Background technology
Dihydroketoacridine I (Citracridone I), molecular formula: C20H19NO5, molecular weight: 353.374, CAS accession number: 81525-61-3 mainly is present in the root and root skin of Rutaceae various plants, wherein the flat tangerine of rutaceae
Citrus depressaContent is abundant in the root of Hayata.Its molecular formula is following.
Modern study shows that the dihydroketoacridine I has very strong spasmolysis, and it is also as the raw material that synthesizes other reactive derivative simultaneously.
The flat tangerine of rutaceae
Citrus depressaThe root of Hayata uses as Chinese medicine tangerine root.Effect with promoting the circulation of QI to relieve pain.
In the prior art, still be not applicable to preparation technology's report of high purity dihydroketoacridine I industrialized production.
Summary of the invention
Technical problem to be solved by this invention provides a kind of preparation method who is beneficial to big production operation, dihydroketoacridine I that product purity is high.

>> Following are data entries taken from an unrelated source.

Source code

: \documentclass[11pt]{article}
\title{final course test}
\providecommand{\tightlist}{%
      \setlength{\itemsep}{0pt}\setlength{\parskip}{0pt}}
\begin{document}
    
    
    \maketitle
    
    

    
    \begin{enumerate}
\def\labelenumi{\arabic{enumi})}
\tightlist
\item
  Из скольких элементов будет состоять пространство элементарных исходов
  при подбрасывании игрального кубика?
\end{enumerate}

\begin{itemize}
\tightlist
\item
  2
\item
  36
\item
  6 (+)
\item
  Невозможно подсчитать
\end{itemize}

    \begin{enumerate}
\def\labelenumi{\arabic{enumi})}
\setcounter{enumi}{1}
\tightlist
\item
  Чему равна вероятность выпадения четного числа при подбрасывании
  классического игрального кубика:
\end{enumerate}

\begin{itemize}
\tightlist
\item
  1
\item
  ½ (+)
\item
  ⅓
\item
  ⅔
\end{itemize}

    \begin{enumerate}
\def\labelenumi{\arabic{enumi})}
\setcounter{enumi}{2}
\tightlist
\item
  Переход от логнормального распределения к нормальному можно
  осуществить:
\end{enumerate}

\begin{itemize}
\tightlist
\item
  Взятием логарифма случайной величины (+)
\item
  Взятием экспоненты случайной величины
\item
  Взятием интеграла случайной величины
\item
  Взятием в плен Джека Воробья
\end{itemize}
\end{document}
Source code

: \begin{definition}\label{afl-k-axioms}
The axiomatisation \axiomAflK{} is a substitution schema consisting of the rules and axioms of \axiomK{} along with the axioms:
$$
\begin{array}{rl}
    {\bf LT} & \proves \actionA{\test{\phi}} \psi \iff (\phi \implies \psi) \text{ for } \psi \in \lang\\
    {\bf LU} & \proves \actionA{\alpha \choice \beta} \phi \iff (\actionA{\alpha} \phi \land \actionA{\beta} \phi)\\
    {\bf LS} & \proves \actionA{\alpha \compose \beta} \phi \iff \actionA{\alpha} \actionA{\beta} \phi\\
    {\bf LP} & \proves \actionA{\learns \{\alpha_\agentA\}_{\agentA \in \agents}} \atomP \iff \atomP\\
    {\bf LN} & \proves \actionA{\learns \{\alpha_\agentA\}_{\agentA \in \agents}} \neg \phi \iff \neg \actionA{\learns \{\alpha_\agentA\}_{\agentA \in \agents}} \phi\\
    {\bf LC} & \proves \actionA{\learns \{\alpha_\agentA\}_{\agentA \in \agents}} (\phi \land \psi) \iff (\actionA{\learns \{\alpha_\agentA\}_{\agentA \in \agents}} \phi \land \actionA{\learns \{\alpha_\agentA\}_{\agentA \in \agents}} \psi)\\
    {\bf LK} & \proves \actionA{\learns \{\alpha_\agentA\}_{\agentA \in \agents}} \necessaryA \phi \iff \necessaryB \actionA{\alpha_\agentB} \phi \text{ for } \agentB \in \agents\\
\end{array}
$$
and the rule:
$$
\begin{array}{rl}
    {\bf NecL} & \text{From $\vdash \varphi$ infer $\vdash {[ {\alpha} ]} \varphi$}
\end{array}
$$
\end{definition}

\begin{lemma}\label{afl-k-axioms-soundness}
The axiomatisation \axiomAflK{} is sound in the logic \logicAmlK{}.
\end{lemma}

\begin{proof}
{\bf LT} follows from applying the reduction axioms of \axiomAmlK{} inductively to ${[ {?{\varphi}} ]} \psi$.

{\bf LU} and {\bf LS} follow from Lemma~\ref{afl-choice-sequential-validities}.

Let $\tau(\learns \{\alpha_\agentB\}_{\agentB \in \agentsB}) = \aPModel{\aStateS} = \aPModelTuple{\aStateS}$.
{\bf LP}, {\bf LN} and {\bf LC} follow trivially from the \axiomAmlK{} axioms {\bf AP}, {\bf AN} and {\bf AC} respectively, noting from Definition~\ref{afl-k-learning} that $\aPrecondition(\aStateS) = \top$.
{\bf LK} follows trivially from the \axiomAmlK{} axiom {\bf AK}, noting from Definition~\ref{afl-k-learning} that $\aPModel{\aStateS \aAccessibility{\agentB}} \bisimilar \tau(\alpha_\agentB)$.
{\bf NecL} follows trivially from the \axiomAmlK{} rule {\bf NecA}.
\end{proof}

For solving the problems of the technologies described above, the present invention adopts following technical proposal.
Get flat tangerine root skin, pulverize, join CO
2In the supercritical extraction device, ETHYLE ACETATE is as entrainment agent, and the volume percent that entrainment agent accounts for total extraction solvent is 3-7%, extracting pressure 10-30MPa, temperature 30-60 ℃, CO
2Flow 1-3ml/g crude drug min, extraction time 120-180min gets extract; Add dissolve with ethanol, join on the macroporous adsorptive resins and adsorb, the 60-80% ethanol elution; Collect 3-8 and doubly measure the column volume elutriant, filter, decompression recycling ethanol also concentrates; Add the acetone crystallization, fractional crystallization washs, is drying to obtain.
CO
2The volume percent that the supercritical extraction entrainment agent accounts for total extraction solvent is 5%.
CO
2Supercritical extraction pressure 20MPa, 45 ℃ of temperature, CO
2Flow 2ml/g crude drug min, extraction time 150min.
Macroporous adsorbent resin is selected from a kind of in D102 type, AB-8 type, the HPD-700 type macroporous adsorbent resin.
It is 70% that the macroporous adsorbent resin wash-out uses concentration of ethanol, and collecting amount is 5 times of amount column volumes.
Preparation gained dihydroketoacridine I can adopt following method to detect.
Test Example 1 HPLC method is measured dihydroketoacridine I purity
Chromatographic condition
Chromatographic column: octadecylsilane bonding glue silica gel is weighting agent; Moving phase: methyl alcohol-second eyeball (90: 10); Flow velocity: 1mL/min; Detect wavelength: 340nm; Column temperature: 30 ℃.
Measuring method
Precision takes by weighing dihydroketoacridine I 2mg, places the 50mL measuring bottle, adds people's methyl alcohol 20mL, and sonic oscillation makes dissolving, and methanol constant volume is drawn 10 μ L to scale, injects high performance liquid chromatograph, adopts normalization method working sample purity.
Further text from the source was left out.